# My Special Memorial Day Smoke



## gmc2003 (May 31, 2021)

Memorial day this year is extra special to my family and myself. You see today would be my fathers 91st birthday, and he was also a veteran of the Korean War.  The only thing he told me about his service was that he was flight mechanic, with in-flight status.  I'm not sure, but I believe that means he was able to  work on planes both in air and on the ground. He was like most veterans I know who didn't speak much about his time in the service, and I respected him enough to never push the subject. 

So in remembrance to father. I'm smoking a shoulder and a rack of ribs. My father could do almost anything he set his mind to, and encouraged me to do the same. So many memories of my father bailing me out of jams are swirling around in my head today. One time I had an old 69 Chevelle that needed a transmission fluid change. My friend and I put it on ramps and proceeded to drain the fluid and change the filter. Well low and behold we couldn't find the filter. So we tried to put it back together. After a while we gave up because  we couldn't figure out where the extra parts went. Dad came home from work and started laughing. I'll admit it kinda pissed me off at the time, but then he reached down and grabbed the filter out of the bucket full of transmission fluid. He then told me that the original filter was much smaller then the replacement and I had gone to far ripping apart the tranny looking for it. That Saturday he got underneath the Chevelle with me and showed me how to do it correctly. The reason I'm smoking a shoulder and ribs. Well it's because BBQing was never his strong suit, and he was always proud of me when I invited him over for some good Q, a few Buds, and share some memories. 
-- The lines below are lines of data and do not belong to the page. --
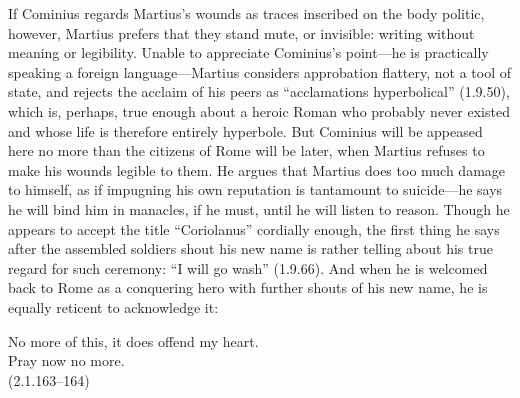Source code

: If Cominius regards Martius's wounds as traces inscribed on the body politic, however, Martius prefers that they stand mute, or invisible: writing without meaning or legibility.
Unable to appreciate Cominius's point---he is practically speaking a foreign language---Martius considers approbation flattery, not a tool of state, and rejects the acclaim of his peers as ``acclamations hyperbolical'' (1.9.50), which is, perhaps, true enough about a heroic Roman who probably never existed and whose life is therefore entirely hyperbole.
But Cominius will be appeased here no more than the citizens of Rome will be later, when Martius refuses to make his wounds legible to them.
He argues that Martius does too much damage to himself, as if impugning his own reputation is tantamount to suicide---he says he will bind him in manacles, if he must, until he will listen to reason.
Though he appears to accept the title ``Coriolanus'' cordially enough, the first thing he says after the assembled soldiers shout his new name is rather telling about his true regard for such ceremony: ``I will go wash'' (1.9.66).
And when he is welcomed back to Rome as a conquering hero with further shouts of his new name, he is equally reticent to acknowledge it:
\begin{vq}
No more of this, it does offend my heart.\\
Pray now no more.\\
\hfill(2.1.163--164)
\end{vq}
Here is our flag flying at half mast until noon. In recognition to all the Veterans who made the ultimate sacrifice. 








Dad this Q is for you. The 26er with the SnS. 







Water added, more coals added, and hickory added. 






Shoulder added:






To be continued...Ribs will go on later today.

Chris


----------



## chopsaw (May 31, 2021)

Hats off to your Father Chris . I think you and I are about the same age ( 60 ) . My Father was a radio operator in Korea . Close air support , ground based out of a jeep . 8th Army 5th Air Force . 
Sorry for butting in on your thread , but the story really rings a bell . 
Patch from his jacket ,


----------



## gmc2003 (May 31, 2021)

No issues with me Rich, Hats off to your dad as well. It's always amazes me how those born during the depression grew up into strong decent men and woman.

Chris

Edit: Yes I'm 60 yrs old also.


----------



## chopsaw (May 31, 2021)

Thanks bud . 


gmc2003 said:


> born during the depression grew up into strong decent men and woman.


Make due and overcome .


----------



## gmc2003 (May 31, 2021)

JLeonard


 kilo charlie


 SecondHandSmoker


 sawhorseray


 51Phantom
 and 

 kruizer
 Although not necessary thank you for the likes. 

If anyone else has a special memory about a veteran please feel free to share it with us. 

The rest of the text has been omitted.